WHAT THE TASK ASKS:
Every line in the listing below from the one with "passes over the" through the one with "trained on 300, 900" is to be reproduced exactly, both ends included; leave out the rest.
★ ★ ★ ★
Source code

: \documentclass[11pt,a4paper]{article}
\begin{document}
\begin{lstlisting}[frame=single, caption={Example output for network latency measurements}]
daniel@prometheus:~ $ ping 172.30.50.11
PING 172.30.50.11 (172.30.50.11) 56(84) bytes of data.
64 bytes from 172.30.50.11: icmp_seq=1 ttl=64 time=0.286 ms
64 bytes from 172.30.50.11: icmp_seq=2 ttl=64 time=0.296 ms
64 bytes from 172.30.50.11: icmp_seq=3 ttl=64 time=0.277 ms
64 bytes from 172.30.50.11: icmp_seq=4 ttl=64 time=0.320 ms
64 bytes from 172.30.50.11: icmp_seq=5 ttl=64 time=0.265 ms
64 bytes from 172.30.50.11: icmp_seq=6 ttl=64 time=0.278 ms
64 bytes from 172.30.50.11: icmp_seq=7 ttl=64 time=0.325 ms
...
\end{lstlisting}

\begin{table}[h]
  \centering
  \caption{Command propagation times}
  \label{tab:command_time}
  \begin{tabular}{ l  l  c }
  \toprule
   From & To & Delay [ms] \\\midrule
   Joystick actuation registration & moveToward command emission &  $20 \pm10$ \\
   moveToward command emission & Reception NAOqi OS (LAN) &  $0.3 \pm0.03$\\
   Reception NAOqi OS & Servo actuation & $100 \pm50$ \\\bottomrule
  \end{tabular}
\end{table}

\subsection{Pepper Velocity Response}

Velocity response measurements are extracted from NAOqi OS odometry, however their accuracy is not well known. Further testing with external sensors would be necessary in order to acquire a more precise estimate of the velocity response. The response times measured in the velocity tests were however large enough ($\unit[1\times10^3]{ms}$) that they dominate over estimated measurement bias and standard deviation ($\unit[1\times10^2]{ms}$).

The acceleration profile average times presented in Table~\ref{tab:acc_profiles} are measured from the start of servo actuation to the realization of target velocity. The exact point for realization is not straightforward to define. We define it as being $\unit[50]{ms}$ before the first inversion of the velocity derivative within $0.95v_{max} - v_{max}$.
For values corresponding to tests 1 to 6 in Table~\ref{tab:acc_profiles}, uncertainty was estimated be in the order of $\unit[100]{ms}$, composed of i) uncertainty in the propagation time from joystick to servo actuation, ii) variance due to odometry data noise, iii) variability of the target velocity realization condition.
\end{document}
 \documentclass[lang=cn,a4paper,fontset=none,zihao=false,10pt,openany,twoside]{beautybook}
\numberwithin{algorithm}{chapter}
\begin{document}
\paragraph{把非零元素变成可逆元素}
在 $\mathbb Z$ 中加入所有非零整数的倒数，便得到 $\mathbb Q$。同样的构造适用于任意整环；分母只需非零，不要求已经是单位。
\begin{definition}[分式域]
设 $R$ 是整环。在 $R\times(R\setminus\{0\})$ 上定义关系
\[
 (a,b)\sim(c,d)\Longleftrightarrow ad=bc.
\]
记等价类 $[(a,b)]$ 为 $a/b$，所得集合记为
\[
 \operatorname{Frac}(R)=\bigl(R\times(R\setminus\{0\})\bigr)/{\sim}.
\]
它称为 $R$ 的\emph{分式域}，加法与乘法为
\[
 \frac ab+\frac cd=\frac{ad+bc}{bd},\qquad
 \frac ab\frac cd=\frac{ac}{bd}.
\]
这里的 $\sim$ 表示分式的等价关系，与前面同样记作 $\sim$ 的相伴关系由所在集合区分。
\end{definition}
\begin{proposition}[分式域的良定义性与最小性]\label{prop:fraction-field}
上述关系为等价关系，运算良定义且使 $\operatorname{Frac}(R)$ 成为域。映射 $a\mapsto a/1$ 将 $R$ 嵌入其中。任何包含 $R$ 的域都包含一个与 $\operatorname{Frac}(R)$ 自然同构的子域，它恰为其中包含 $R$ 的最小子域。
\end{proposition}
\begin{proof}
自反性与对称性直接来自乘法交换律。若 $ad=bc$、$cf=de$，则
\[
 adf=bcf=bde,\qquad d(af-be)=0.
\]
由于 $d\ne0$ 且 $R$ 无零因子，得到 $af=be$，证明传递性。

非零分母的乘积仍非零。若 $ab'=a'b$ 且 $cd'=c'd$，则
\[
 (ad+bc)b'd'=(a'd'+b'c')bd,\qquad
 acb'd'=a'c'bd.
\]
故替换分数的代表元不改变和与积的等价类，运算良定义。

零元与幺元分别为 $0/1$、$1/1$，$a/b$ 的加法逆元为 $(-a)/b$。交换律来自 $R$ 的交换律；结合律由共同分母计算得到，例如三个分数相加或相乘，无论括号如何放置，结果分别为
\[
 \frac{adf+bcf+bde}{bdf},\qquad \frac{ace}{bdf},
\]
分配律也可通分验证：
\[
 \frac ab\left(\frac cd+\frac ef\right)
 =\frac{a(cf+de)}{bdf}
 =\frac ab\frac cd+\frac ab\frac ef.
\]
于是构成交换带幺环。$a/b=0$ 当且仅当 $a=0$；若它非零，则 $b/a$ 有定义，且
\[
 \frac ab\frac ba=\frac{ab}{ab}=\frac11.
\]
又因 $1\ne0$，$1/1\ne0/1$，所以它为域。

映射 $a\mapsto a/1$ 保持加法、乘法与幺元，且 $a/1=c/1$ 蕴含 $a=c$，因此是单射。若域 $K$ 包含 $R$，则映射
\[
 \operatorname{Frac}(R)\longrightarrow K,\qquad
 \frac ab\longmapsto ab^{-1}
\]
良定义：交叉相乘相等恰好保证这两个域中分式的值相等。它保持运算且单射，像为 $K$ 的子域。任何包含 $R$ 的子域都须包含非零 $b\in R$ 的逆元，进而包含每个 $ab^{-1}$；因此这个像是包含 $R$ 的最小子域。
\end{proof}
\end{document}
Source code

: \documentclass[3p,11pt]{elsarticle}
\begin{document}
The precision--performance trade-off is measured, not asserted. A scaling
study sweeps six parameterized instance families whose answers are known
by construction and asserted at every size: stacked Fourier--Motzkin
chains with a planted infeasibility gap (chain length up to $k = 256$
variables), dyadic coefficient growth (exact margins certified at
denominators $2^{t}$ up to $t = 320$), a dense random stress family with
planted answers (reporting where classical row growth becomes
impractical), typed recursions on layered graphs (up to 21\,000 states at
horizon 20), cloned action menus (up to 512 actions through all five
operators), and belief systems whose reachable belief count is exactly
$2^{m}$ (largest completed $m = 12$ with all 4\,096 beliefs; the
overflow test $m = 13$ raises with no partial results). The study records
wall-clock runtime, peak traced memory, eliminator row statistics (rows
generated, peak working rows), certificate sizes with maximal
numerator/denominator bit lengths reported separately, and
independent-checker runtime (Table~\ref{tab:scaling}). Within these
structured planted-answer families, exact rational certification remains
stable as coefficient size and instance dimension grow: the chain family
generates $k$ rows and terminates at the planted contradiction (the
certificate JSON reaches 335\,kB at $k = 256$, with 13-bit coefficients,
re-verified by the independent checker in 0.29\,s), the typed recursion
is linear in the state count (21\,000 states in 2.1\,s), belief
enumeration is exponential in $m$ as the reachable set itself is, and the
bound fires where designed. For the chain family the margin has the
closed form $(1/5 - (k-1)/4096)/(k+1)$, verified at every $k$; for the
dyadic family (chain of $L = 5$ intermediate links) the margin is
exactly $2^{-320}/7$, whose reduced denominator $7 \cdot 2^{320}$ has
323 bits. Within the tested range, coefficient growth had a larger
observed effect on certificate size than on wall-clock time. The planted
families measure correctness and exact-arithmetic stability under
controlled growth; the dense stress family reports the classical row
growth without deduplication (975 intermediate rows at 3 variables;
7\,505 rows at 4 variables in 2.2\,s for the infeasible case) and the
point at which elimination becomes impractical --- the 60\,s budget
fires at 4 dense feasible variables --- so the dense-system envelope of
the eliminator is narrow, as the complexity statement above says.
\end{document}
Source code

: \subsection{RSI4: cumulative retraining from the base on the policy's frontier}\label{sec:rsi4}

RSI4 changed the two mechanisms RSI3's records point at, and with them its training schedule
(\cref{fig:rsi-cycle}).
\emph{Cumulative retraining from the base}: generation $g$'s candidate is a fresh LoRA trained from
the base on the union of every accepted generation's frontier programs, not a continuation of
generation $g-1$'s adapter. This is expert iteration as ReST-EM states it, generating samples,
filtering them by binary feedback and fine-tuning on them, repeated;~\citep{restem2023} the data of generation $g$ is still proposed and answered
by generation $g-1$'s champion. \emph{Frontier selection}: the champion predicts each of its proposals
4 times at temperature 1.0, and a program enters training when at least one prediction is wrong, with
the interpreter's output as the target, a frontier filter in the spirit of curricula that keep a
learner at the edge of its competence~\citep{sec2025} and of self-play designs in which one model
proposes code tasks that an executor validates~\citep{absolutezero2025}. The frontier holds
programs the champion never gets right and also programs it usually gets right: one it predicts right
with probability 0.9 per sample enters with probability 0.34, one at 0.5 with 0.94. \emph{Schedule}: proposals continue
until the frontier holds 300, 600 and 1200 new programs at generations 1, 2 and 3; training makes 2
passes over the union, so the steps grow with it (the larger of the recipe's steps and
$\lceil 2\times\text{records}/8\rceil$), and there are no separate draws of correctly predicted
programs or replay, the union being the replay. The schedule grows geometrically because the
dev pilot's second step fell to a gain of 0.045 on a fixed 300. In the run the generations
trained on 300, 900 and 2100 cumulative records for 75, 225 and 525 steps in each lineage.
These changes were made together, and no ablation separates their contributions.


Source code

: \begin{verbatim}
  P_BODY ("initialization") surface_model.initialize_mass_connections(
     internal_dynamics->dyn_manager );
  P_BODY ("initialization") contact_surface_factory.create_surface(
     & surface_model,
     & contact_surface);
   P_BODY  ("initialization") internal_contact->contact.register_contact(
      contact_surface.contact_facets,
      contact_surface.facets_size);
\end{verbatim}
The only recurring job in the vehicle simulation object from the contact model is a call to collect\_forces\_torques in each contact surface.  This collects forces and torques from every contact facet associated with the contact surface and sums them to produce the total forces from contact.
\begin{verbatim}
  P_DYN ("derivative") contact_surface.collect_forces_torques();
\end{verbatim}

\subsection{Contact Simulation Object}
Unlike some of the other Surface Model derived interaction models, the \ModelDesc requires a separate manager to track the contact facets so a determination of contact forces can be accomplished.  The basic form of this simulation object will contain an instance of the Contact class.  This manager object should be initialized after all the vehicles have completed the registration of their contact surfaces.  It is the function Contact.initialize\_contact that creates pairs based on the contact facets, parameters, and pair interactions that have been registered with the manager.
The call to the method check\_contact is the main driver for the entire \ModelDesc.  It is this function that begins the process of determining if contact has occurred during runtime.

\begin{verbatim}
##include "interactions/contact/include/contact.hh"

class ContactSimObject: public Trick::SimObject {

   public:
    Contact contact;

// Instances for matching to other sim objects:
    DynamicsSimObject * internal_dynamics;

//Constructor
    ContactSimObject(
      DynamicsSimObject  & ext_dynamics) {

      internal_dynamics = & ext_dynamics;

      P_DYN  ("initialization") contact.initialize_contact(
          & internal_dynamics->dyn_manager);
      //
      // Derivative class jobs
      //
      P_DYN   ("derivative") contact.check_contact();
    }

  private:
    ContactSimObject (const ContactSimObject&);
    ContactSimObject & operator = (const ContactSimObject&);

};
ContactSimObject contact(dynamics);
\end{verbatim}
★ ★ ★ ★
REPLY:
passes over the union, so the steps grow with it (the larger of the recipe's steps and
$\lceil 2\times\text{records}/8\rceil$), and there are no separate draws of correctly predicted
programs or replay, the union being the replay. The schedule grows geometrically because the
dev pilot's second step fell to a gain of 0.045 on a fixed 300. In the run the generations
trained on 300, 900 and 2100 cumulative records for 75, 225 and 525 steps in each lineage.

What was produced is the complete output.